Nada prueba que los miles de jóvenes que anualmente en
Argentina son judicializados por hechos penales multipliquen
tal conducta. Ni siquiera se prueba que la mayoría lo
haga. No existen datos científicamente tratados que así
lo indiquen como tampoco hay información que pruebe lo
contrario. Sin embargo, por ejemplo, toda vez que se plantea
la necesidad de contar con instrumentos jurídicos nacionales
adecuados a la nueva realidad se tiende a imponer un perfil más
represivo, pretensión que se extiende a todo el país
sin contar con el acercamiento diagnóstico al que se aludiera
más arriba.
En cuanto al
segundo conjunto de ideas
suele razonarse como si en última
instancia la rehabilitación dependiera de decisiones deliberadas
del joven sin advertir que buena parte de la labor necesaria
está vinculada, precisamente, a la reconfiguración
de su voluntad y motivaciones inconcientes. El joven que recupera
su libertad y repite hechos penalmente tipificados suele ser
visto como alguien que 'tuvo la oportunidad de cambiar pero
no la supo aprovechar'. Las responsabilidades, entonces,
son depositadas en él sin enjuiciar con igual firmeza
la realidad de las instituciones en cuyo marco se pretende que
cambie de conducta, como tampoco la ausencia de esfuerzos desde
el orden público por modificar el entorno social del que
surgió la conducta transgresora.
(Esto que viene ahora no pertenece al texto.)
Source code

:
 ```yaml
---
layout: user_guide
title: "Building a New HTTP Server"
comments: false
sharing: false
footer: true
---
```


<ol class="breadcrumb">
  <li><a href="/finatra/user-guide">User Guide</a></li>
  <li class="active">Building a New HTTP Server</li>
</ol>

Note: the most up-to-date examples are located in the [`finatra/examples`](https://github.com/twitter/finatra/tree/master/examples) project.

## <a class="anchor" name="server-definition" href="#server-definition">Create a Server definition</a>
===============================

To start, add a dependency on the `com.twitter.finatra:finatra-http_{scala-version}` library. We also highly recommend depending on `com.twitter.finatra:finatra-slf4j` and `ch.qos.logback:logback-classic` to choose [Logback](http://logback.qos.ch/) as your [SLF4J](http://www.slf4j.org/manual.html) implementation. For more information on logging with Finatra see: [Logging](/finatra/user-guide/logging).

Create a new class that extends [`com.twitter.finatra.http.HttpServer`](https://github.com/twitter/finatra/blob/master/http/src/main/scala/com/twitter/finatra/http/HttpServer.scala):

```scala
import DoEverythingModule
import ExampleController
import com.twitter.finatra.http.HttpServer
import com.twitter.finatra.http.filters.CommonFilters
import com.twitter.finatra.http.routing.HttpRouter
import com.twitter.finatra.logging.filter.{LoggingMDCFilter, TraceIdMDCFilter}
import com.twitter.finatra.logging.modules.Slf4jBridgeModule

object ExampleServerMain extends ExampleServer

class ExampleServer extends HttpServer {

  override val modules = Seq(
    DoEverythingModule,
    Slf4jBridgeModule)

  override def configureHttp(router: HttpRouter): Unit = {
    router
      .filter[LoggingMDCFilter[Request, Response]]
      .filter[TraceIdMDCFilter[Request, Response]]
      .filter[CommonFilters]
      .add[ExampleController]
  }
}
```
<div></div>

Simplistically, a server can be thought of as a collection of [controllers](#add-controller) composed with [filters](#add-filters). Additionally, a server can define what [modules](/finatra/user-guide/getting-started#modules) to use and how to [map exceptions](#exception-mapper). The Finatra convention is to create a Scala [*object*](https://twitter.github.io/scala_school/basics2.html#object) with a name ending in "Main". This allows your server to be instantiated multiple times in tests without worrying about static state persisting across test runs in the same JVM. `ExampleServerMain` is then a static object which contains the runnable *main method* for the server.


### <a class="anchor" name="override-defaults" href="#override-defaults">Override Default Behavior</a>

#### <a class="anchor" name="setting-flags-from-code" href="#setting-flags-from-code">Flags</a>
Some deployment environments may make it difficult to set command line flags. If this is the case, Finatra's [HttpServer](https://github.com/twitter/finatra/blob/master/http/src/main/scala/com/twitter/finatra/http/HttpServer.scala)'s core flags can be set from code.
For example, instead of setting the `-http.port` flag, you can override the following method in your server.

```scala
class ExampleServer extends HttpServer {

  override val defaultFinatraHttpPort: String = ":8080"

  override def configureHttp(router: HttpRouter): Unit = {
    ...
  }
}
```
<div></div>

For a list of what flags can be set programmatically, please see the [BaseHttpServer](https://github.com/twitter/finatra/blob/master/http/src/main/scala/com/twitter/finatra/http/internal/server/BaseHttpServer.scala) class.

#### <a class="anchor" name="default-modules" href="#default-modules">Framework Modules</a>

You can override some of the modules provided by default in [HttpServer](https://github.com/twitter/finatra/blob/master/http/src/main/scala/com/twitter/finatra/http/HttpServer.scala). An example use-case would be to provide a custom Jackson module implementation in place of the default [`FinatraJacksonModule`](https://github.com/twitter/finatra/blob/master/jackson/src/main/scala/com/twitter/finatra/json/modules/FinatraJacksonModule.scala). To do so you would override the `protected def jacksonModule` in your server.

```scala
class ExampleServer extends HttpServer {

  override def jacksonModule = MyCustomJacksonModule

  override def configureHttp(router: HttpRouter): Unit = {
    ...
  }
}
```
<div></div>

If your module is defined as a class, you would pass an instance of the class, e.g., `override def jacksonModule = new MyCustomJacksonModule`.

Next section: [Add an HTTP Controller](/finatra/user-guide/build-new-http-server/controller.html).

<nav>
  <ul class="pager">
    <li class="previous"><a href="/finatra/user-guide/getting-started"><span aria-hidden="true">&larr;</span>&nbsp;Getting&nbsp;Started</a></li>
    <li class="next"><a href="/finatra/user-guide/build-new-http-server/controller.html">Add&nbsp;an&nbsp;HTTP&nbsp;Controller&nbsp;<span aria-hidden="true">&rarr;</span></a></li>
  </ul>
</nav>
Surge entonces el cargo
mencionado: ellos no se rehabilitan, sin dar lugar a pensar
que es el sistema en el actual estado de cosas el que no rehabilita.
Muy pocas veces se permite pensar de un modo que resultaría
altamente productivo viendo también al sistema como algo
que 'tuvo la oportunidad de cambiar al joven pero no la supo
aprovechar'. La rehabilitación se construiría
mucho más eficazmente si se evaluara la dialéctica
de responsabilidades que involucra a todas las partes sin excluir
a ninguna.
No obstante y si bien esta última
es una consideración sobre la calidad de las intervenciones,
merece un señalamiento cuantitativo pues es el que más
seduce al economicismo dominante: tampoco existe información
nacional científicamente tratada que exprese niveles de
reincidencia luego de periodos de institucionalización.
No se puede
negar que la reincidencia existe.
Pero reincide tanto quien
es encontrado responsable de un segundo hecho como quien es encontrado
responsable luego de varias decenas de hechos. Por ende el término
exige ser precisado cuando se usa fuera del ámbito judicial,
especialmente por los efectos simbólicos que él
tiene, y por su enorme capacidad de estigmatización. Aún
cuando el joven repita sus conductas con asiduidad, ante cada
hecho pueden aparecer oportunidades de rehabilitación
que son obturadas si se lo rotula como reincidente.
No obstante y aunque no se pueda
avanzar más allá de la mera hipótesis, puede
suponerse que es más preocupante la velocidad con que
la realidad genera nuevos jóvenes transgresores, antes
que la reincidencia de los que ya cometieron hechos penalmente
tipificados. No se trata de minimizar la repetición de
hechos en un mismo Sujeto sino de advertir hasta qué punto
el discurso dominante puede ser preciso y hasta qué punto
puede distorsionar la realidad. E inclusive hasta qué
punto dicho discurso contribuye a consolidar un grupo social
como chivo emisario.
La información disponible
desde experiencias personales (ciudadanas o profesionales) alcanza
para construir algunos supuestos más o menos operativos.
Pero para formular una política de Estado es necesario
mucho más que eso. Ratificar, rectificar o desechar cualquier
hipótesis sobre el tema exige, como se viene planteando
en este artículo, el montaje de un sistema consistente
de información cuanti-cualitativa. Más aún
si se aspira a que tal conjetura tenga consecuencia un nuevo
orden jurídico para los Sujetos Menores.